- _Task_: Where a line of the records holds the string "AppData", copy that line.

(Dataset excerpts)

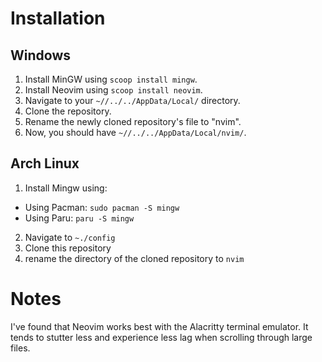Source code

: # Installation

## Windows

1. Install MinGW using `scoop install mingw`.
2. Install Neovim using `scoop install neovim`.
3. Navigate to your `~//../../AppData/Local/` directory.
4. Clone the repository.
5. Rename the newly cloned repository's file to "nvim".
6. Now, you should have `~//../../AppData/Local/nvim/`.

## Arch Linux

1. Install Mingw using:
  - Using Pacman: `sudo pacman -S mingw`
  - Using Paru: `paru -S mingw`
2. Navigate to `~./config`
3. Clone this repository
4. rename the directory of the cloned repository to `nvim`

# Notes

I've found that Neovim works best with the Alacritty terminal emulator. It tends to stutter less and experience less lag when scrolling through large files.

- _Exercise response_:
3. Navigate to your `~//../../AppData/Local/` directory.
6. Now, you should have `~//../../AppData/Local/nvim/`.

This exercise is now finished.